Interactive digital slides with heat maps: a novel method to improve the reproducibility of Gleason grading

Abstract
Our aims were to analyze reporting of Gleason pattern (GP) 3 and 4 prostate cancer with the ISUP 2005 Gleason grading and to collect consensus cases for standardization. We scanned 25 prostate biopsy cores diagnosed as Gleason score (GS) 6–7. Fifteen genitourinary pathologists graded the digital slides and circled GP 4 and 5 in a slide viewer. Grading difficulty was scored as 1–3. GP 4 components were classified as type 1 (cribriform), 2 (fused), or 3 (poorly formed glands). A GS of 5–6, 7 (3 + 4), 7 (4 + 3), and 8–9 was given in 29%, 41%, 19%, and 10% (mean GS 6.84, range 6.44–7.36). In 15 cases, at least 67% of observers agreed on GS groups (consensus cases).

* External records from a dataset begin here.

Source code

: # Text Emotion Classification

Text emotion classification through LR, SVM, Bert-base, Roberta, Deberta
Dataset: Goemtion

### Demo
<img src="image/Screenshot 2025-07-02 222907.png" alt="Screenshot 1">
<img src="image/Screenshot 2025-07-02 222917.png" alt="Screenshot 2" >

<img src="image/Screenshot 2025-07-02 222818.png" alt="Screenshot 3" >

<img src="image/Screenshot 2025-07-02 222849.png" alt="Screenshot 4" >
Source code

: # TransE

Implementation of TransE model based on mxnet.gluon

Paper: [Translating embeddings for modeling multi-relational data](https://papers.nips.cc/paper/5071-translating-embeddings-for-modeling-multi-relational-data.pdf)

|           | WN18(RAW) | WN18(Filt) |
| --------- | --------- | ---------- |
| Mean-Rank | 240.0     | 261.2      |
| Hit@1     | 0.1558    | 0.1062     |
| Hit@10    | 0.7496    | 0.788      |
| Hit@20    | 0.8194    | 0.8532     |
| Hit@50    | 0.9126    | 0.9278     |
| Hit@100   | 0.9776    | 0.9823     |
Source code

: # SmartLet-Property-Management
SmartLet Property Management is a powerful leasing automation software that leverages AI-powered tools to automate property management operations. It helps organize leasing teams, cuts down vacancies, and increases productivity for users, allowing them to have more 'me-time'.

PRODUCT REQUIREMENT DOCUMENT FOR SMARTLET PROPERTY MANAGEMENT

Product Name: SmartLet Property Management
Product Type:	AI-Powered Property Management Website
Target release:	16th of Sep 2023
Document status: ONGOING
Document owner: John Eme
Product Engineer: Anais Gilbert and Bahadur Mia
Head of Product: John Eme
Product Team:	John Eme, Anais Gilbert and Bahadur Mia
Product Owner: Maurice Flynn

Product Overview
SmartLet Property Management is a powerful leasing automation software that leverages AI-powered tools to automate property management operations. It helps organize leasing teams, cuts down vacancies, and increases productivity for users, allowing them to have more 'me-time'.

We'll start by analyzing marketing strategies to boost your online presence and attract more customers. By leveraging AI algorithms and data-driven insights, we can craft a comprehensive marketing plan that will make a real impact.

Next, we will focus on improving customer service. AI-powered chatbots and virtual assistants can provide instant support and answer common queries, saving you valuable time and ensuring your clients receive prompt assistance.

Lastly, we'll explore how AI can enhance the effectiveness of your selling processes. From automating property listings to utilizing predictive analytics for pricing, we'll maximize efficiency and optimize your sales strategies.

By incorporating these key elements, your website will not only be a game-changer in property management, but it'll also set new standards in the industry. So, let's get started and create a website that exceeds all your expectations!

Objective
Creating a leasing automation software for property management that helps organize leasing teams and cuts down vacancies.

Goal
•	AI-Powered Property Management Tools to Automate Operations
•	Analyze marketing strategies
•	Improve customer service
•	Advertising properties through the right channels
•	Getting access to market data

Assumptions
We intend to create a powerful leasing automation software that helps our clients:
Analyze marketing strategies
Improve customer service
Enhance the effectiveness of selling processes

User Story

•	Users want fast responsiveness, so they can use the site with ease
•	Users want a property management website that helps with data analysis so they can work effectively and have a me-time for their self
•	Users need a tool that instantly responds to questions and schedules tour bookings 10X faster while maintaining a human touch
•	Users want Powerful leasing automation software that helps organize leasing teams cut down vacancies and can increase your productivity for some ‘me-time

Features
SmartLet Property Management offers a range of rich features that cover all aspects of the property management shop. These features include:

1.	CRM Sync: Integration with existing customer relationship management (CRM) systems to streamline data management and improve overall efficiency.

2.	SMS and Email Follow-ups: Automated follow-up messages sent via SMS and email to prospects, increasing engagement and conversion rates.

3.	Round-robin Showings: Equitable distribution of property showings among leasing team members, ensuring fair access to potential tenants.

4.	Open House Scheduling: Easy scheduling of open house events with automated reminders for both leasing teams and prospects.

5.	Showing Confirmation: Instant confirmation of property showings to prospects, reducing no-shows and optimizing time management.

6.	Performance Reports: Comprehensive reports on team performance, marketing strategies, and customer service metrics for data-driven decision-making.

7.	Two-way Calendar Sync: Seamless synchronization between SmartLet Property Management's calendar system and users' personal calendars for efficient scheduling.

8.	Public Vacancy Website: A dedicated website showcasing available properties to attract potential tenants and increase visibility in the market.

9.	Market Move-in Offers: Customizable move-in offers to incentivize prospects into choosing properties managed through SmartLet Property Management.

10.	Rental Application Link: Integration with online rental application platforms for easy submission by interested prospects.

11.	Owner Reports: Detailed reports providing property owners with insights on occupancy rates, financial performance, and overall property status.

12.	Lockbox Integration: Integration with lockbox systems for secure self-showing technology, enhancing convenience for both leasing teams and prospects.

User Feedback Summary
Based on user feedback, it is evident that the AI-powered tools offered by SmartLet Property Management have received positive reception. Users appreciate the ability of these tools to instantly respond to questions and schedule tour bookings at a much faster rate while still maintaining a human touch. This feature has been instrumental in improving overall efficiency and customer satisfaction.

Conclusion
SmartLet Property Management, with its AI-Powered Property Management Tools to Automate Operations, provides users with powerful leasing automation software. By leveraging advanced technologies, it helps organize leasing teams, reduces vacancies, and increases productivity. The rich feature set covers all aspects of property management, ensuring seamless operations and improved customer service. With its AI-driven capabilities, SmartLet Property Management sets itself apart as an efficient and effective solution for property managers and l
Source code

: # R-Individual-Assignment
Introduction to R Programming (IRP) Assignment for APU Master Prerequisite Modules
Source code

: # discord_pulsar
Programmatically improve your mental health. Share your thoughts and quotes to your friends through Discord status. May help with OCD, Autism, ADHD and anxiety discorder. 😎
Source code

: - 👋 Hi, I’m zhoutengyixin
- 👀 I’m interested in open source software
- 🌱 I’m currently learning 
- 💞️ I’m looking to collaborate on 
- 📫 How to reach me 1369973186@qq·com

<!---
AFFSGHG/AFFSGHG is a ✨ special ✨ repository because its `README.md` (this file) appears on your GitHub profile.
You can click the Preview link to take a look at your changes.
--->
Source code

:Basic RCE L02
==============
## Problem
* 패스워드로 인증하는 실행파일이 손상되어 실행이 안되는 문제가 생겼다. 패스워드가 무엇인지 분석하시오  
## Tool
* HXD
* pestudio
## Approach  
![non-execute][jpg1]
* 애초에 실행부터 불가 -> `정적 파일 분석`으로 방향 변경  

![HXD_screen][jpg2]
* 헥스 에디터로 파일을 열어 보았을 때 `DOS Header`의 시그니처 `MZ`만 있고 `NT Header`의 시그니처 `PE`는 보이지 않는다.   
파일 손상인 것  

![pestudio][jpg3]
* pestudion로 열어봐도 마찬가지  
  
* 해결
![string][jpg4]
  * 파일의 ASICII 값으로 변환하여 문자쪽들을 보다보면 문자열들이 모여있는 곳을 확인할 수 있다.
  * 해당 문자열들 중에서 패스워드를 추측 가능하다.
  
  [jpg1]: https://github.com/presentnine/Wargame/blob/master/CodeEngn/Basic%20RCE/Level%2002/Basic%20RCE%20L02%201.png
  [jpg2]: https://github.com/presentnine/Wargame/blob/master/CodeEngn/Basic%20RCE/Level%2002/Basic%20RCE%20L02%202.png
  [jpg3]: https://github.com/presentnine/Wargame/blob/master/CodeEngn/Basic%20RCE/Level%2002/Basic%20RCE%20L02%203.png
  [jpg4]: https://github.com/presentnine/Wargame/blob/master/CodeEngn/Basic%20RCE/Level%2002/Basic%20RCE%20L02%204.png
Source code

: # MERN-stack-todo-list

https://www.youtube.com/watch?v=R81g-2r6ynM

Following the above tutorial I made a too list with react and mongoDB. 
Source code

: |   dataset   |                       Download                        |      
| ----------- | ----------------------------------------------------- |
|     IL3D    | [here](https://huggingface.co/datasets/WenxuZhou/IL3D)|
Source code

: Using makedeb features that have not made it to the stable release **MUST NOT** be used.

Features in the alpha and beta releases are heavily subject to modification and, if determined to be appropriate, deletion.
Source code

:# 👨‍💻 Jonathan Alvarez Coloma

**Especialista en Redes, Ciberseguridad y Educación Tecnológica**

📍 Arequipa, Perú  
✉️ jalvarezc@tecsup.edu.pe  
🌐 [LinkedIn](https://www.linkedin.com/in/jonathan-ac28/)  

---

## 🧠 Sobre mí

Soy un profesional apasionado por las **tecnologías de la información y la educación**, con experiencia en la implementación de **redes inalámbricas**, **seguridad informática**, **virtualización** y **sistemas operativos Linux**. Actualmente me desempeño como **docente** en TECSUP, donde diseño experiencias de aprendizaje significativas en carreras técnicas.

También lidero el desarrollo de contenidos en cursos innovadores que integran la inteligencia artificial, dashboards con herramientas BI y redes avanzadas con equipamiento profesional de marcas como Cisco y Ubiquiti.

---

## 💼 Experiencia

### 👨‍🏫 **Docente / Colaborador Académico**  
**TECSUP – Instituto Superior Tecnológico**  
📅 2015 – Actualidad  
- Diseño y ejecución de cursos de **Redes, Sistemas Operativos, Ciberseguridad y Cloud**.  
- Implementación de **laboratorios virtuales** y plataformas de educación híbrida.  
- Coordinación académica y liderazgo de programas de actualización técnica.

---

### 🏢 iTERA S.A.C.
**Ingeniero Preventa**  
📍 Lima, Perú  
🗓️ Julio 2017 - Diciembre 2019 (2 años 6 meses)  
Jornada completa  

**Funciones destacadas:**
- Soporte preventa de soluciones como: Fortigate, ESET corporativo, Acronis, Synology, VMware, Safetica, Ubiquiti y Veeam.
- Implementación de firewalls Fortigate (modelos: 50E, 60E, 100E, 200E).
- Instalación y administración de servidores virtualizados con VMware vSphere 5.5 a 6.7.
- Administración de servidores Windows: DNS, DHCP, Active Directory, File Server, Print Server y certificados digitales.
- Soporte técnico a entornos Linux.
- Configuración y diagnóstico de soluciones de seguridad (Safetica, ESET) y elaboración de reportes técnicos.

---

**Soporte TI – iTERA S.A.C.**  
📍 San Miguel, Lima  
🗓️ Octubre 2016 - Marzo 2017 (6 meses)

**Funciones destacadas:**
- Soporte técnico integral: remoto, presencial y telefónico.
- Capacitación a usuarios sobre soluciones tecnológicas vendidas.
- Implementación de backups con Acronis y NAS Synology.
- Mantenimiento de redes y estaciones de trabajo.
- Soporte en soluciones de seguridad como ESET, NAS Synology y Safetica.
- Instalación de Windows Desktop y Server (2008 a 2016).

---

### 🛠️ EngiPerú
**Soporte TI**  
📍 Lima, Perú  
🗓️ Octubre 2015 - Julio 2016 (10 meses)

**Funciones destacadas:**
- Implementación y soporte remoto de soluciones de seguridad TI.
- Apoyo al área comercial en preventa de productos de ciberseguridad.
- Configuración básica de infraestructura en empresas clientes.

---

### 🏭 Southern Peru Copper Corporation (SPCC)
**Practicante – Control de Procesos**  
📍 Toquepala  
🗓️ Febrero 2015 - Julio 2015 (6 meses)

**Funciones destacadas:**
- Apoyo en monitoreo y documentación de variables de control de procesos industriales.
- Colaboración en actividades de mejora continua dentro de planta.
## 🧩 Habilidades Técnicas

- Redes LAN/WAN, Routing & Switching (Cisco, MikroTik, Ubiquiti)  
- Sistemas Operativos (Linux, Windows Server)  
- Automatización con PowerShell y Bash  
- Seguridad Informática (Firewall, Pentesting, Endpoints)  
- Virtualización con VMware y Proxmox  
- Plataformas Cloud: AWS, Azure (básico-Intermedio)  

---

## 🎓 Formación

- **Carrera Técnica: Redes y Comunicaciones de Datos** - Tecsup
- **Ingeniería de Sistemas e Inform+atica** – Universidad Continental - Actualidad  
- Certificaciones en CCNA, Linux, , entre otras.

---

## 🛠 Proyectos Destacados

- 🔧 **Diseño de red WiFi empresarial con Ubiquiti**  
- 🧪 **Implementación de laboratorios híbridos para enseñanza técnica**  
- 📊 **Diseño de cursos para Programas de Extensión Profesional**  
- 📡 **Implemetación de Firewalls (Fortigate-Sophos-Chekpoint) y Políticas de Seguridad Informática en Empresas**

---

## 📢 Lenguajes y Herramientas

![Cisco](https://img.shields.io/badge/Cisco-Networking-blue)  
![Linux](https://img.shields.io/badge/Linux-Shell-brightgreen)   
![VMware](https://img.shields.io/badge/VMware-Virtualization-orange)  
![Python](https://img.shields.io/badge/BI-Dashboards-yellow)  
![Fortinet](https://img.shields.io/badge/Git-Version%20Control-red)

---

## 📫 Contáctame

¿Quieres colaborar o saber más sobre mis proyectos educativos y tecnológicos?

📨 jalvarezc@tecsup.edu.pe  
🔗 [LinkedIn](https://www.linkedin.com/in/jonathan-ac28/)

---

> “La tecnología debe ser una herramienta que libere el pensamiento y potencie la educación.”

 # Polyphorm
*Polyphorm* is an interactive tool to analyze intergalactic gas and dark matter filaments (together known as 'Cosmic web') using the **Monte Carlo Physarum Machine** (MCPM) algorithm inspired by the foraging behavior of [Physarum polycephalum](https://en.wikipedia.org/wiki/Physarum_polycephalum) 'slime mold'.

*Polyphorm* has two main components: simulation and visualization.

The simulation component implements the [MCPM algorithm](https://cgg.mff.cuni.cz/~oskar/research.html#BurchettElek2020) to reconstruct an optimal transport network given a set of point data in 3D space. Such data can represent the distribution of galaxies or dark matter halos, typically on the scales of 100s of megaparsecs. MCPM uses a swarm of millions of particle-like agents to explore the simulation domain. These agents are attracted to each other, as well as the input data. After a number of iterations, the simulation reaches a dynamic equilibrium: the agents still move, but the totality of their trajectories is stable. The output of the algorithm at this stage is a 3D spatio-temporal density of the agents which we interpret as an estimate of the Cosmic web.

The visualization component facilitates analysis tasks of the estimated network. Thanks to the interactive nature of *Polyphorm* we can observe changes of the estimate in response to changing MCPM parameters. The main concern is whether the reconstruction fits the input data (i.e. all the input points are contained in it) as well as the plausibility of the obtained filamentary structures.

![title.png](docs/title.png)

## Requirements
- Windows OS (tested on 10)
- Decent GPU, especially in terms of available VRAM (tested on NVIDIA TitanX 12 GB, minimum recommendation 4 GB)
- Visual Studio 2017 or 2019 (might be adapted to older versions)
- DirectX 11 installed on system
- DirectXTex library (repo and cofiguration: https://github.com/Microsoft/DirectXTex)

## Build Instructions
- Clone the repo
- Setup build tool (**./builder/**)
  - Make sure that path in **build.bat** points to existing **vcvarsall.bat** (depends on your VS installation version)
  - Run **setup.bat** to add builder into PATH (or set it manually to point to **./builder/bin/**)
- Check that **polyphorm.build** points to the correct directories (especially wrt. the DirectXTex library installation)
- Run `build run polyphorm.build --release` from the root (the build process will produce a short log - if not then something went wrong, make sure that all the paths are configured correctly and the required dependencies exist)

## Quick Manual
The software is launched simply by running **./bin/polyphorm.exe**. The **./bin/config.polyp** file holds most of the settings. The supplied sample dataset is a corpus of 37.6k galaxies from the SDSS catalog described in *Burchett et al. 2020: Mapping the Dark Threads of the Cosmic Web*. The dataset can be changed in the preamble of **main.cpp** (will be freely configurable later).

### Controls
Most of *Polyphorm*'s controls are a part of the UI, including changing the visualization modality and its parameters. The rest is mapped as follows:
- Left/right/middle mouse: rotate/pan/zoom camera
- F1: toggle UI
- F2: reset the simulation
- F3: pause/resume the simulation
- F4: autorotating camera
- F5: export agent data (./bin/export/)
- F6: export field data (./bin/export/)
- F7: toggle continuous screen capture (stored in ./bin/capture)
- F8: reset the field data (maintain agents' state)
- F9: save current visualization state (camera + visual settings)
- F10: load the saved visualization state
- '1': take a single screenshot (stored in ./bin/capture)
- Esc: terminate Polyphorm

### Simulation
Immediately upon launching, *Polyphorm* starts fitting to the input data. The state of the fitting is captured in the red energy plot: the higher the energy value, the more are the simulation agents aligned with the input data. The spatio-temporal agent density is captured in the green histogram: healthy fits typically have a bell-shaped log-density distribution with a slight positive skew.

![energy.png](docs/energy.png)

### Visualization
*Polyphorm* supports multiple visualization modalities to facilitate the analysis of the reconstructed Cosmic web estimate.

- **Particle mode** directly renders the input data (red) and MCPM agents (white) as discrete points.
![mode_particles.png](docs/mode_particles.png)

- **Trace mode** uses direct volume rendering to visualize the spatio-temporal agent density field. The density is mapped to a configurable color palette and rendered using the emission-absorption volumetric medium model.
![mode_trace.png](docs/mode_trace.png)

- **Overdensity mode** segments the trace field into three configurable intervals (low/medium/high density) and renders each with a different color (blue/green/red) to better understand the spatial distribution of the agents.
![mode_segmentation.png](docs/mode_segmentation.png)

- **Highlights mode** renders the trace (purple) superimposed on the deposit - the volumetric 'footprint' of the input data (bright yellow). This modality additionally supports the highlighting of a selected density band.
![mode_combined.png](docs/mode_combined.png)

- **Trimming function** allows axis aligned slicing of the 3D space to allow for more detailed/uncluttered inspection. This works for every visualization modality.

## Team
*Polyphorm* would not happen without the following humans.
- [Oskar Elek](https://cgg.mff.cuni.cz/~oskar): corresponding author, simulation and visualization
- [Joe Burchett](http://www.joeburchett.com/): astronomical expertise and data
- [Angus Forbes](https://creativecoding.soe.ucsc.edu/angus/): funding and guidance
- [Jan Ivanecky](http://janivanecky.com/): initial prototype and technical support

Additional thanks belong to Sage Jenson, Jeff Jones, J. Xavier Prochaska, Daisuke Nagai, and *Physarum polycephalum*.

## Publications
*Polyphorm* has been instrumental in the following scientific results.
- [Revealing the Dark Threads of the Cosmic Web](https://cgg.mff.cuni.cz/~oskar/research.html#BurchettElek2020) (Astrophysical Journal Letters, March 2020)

Mean interobserver weighted kappa for GS groups was 0.43. Mean difficulty scores in consensus and non-consensus cases were 1.44 and 1.66 (p = 0.003). Pattern 4 types 1, 2, and 3 were seen in 28%, 86%, and 67% of GP 4. All three coexisted in 16% (11% and 23% in consensus and non-consensus cases, p = 0.03). Average estimated and calculated %GP 4/5 were 29% and 16%. After individual review, the experts met to analyze diagnostic difficulties. Areas of GP 4 and 5 were displayed as heat maps, which were helpful for identifying contentious areas. A key problem was to agree on minimal criteria for small foci of GP 4. In summary, the detection threshold for GP 4 in NBX needs to be better defined. This set of consensus cases may be useful for standardization.